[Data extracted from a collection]

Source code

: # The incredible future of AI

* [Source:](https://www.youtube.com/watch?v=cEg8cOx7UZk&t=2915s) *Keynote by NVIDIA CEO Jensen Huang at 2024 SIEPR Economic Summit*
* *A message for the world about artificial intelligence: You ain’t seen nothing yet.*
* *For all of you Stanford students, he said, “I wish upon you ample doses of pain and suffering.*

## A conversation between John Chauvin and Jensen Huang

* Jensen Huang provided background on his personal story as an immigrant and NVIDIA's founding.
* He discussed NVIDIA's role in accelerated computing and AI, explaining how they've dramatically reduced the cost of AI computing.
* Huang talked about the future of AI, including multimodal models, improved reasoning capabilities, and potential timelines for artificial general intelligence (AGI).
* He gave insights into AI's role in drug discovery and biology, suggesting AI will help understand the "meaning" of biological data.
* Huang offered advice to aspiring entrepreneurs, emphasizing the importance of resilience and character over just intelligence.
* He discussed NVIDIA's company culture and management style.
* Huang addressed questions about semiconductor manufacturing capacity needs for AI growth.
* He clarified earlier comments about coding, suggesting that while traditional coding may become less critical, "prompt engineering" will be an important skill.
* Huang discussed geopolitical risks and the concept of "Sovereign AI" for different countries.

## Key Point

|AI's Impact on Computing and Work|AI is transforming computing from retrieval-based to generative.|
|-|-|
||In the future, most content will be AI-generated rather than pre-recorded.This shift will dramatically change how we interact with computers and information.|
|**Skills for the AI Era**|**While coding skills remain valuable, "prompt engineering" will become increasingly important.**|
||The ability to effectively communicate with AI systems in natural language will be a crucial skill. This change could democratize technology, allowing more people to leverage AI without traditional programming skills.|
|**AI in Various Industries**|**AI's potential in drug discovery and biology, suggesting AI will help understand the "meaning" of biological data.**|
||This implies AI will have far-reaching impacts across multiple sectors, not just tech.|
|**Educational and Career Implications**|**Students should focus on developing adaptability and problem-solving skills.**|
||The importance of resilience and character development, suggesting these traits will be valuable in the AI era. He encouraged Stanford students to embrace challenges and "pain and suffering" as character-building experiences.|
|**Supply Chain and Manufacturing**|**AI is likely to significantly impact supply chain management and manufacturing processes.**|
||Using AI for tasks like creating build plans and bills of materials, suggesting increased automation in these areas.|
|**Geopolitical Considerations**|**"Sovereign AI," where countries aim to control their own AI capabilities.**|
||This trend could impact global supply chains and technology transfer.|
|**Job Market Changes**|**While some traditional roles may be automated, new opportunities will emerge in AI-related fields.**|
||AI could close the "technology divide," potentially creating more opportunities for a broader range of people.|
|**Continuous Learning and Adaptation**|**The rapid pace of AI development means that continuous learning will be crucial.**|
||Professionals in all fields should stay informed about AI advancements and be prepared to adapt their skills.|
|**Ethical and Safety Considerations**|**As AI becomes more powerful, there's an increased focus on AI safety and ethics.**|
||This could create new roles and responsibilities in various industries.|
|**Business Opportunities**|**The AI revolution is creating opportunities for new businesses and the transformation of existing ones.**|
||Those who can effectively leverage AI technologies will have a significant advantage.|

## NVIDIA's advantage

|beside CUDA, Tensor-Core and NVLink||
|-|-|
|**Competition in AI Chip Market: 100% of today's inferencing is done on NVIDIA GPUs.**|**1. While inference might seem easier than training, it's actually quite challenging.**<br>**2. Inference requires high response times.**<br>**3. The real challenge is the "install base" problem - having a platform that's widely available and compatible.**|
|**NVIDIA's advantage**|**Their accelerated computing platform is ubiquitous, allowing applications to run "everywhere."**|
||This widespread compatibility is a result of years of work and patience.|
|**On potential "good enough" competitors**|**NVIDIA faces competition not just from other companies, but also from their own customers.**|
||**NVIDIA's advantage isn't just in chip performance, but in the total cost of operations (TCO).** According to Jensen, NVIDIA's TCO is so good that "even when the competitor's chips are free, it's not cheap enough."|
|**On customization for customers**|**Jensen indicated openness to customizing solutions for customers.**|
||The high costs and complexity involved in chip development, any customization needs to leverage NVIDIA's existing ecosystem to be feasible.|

- Work to complete
Which lines above contain the word "focus"? Show each of them.

- Solution for this exercise
|**Educational and Career Implications**|**Students should focus on developing adaptability and problem-solving skills.**|
|**Ethical and Safety Considerations**|**As AI becomes more powerful, there's an increased focus on AI safety and ethics.**|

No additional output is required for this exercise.